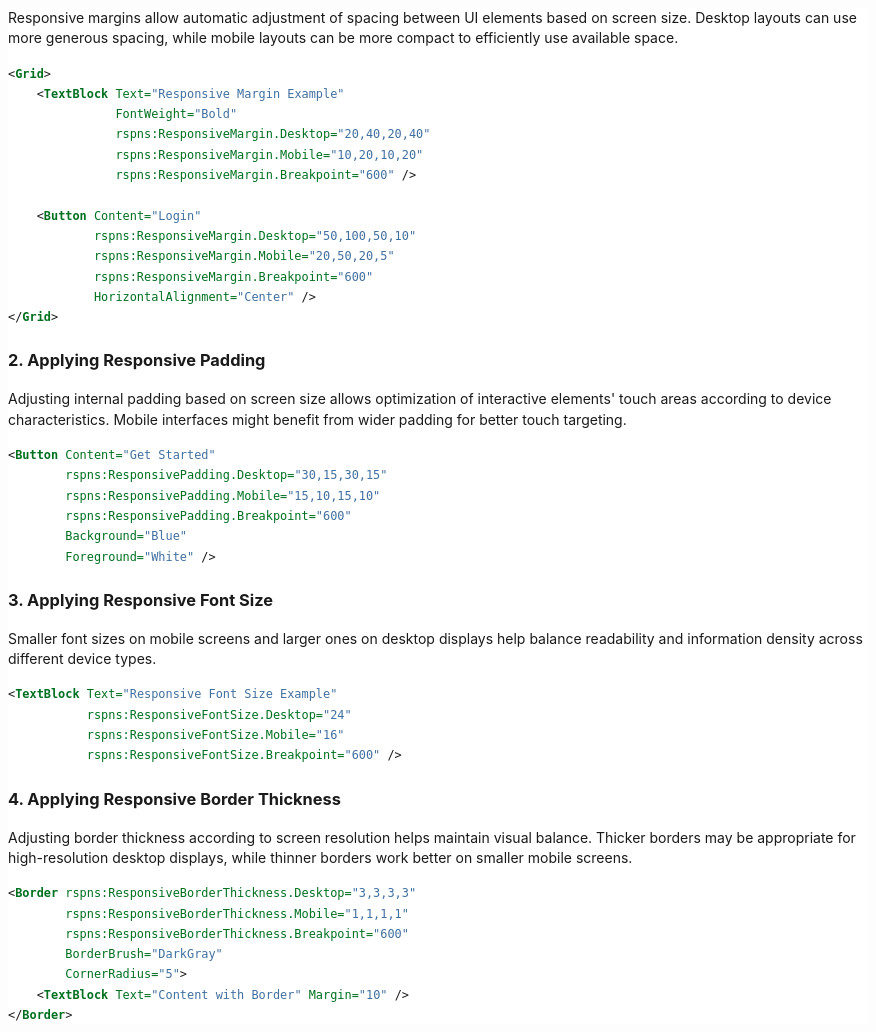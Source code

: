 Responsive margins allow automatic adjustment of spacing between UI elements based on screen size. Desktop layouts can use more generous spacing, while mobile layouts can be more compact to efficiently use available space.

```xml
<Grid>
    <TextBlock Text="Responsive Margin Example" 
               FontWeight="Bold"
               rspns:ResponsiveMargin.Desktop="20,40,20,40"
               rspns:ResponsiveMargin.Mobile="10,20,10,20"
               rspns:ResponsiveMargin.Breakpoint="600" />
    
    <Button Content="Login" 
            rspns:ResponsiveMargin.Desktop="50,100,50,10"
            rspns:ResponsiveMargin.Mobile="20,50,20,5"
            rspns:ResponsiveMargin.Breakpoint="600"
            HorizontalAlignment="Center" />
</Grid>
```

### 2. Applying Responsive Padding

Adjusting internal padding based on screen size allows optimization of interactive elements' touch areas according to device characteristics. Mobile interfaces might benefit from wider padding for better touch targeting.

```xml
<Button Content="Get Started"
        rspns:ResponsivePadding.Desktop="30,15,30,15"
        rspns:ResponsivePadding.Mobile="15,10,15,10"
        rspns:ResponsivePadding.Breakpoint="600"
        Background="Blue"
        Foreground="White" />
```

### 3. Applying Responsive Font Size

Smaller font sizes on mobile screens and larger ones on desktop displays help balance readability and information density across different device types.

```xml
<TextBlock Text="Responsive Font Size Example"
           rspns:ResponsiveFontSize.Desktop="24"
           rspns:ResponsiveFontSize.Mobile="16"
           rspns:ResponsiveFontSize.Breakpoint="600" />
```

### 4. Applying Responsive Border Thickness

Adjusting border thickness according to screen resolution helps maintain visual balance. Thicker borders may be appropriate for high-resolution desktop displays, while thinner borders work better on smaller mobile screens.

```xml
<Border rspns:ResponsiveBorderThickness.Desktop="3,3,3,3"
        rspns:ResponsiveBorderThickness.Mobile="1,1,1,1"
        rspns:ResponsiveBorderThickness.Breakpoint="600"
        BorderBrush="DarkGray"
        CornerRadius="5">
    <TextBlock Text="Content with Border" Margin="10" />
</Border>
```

════════

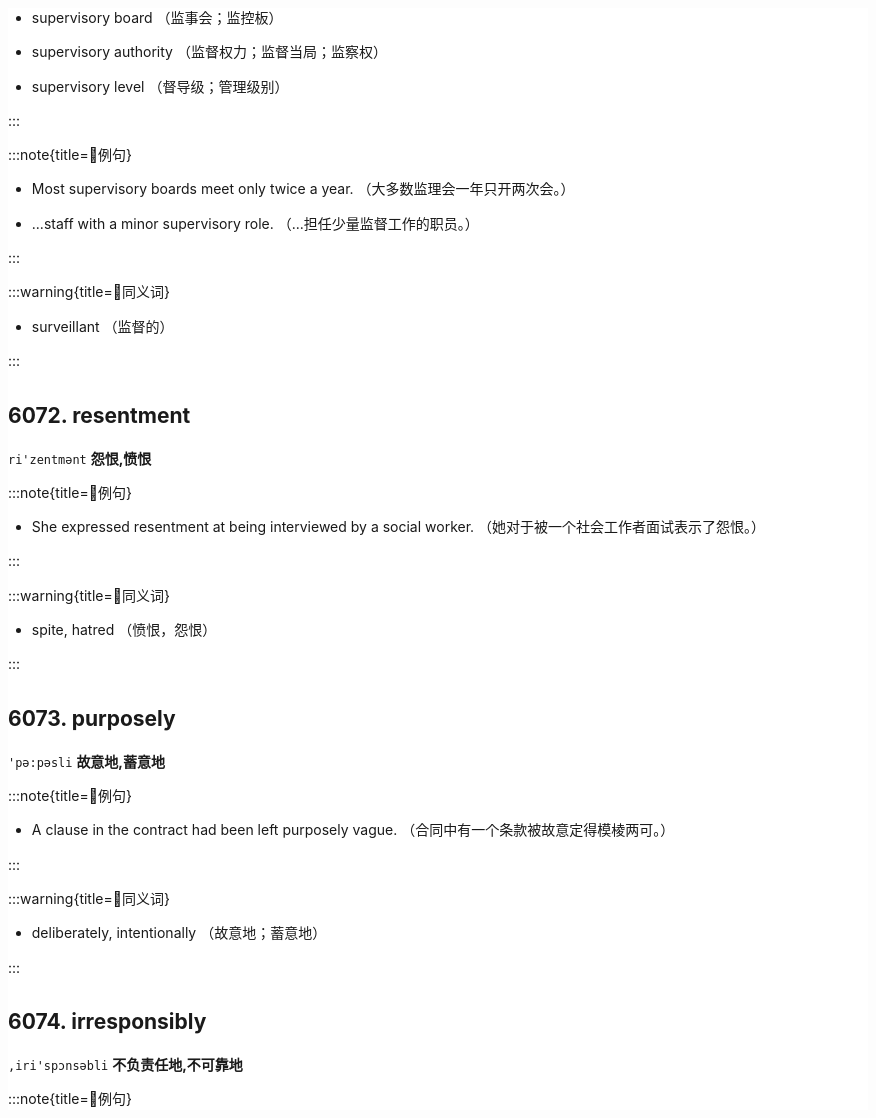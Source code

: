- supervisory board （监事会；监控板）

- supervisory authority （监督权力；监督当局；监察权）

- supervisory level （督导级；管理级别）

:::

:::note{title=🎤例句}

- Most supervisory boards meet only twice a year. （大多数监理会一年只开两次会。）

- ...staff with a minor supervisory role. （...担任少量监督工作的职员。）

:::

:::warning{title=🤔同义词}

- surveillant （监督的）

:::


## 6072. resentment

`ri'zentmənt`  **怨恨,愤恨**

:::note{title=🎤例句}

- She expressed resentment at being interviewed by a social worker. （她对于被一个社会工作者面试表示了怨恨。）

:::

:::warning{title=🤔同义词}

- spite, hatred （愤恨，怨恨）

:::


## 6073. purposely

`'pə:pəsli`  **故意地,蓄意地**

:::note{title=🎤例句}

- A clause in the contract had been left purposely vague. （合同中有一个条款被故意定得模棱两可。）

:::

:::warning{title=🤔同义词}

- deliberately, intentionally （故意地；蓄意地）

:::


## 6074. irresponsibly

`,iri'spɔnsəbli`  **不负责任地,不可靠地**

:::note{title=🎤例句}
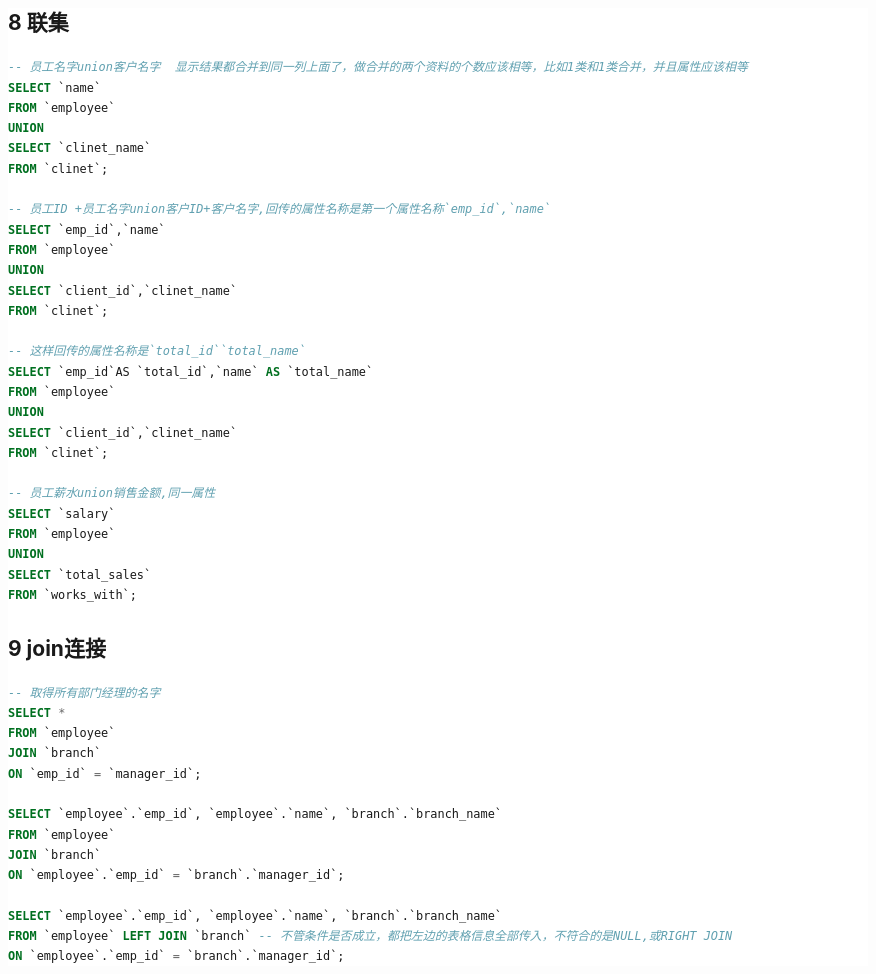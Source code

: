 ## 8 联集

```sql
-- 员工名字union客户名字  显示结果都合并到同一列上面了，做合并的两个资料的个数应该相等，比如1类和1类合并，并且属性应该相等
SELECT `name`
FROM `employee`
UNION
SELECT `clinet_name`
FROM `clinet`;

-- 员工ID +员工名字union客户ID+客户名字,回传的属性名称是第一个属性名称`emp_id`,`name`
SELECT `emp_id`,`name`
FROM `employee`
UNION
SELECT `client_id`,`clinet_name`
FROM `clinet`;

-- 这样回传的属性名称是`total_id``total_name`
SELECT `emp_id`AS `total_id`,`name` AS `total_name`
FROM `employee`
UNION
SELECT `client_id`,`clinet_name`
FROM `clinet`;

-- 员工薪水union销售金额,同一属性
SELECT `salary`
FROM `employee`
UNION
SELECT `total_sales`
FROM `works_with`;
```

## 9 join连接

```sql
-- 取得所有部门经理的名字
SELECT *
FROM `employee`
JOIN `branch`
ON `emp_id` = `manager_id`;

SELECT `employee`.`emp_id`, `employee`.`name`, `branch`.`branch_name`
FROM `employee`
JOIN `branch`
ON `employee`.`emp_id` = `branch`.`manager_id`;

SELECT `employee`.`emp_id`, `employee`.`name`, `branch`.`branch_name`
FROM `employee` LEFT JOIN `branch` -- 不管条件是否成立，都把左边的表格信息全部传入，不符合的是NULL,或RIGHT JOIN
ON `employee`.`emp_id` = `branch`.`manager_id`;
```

════════

# Your task
Would you please copy every line from the listing above that contains the word "SELECT"?

# Solution
SELECT `name`
SELECT `clinet_name`
SELECT `emp_id`,`name`
SELECT `client_id`,`clinet_name`
SELECT `emp_id`AS `total_id`,`name` AS `total_name`
SELECT `client_id`,`clinet_name`
SELECT `salary`
SELECT `total_sales`
SELECT *
SELECT `employee`.`emp_id`, `employee`.`name`, `branch`.`branch_name`
SELECT `employee`.`emp_id`, `employee`.`name`, `branch`.`branch_name`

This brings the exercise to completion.